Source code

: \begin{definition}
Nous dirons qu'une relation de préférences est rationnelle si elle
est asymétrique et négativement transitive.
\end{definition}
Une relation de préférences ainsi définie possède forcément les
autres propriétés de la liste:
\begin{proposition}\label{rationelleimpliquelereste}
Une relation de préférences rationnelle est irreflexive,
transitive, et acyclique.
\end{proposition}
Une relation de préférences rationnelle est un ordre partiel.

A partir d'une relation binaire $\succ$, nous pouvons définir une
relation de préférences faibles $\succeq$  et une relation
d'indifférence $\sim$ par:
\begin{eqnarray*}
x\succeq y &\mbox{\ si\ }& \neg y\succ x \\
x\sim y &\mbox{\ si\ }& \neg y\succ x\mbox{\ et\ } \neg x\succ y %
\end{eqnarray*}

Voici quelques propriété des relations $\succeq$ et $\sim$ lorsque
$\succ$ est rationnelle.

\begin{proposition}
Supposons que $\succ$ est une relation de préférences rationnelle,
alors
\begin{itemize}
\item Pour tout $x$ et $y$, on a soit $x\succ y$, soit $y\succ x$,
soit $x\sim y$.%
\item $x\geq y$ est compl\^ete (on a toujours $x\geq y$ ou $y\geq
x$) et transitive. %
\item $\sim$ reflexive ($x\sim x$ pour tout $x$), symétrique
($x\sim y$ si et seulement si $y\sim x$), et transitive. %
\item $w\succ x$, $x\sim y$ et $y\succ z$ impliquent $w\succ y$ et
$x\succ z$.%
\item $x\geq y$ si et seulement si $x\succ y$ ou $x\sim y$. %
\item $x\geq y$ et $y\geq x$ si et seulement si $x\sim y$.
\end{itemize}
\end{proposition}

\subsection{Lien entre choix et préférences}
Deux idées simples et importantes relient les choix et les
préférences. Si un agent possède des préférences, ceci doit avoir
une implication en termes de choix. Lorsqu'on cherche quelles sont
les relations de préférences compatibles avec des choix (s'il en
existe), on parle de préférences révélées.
┄┄┄┄┄┄┄┄┄┄┄┄┄┄┄┄┄┄┄┄
After locating the line containing "préférences. Si un", write out that line and all remaining lines of the records exactly, with nothing added.

préférences. Si un agent possède des préférences, ceci doit avoir
une implication en termes de choix. Lorsqu'on cherche quelles sont
les relations de préférences compatibles avec des choix (s'il en
existe), on parle de préférences révélées.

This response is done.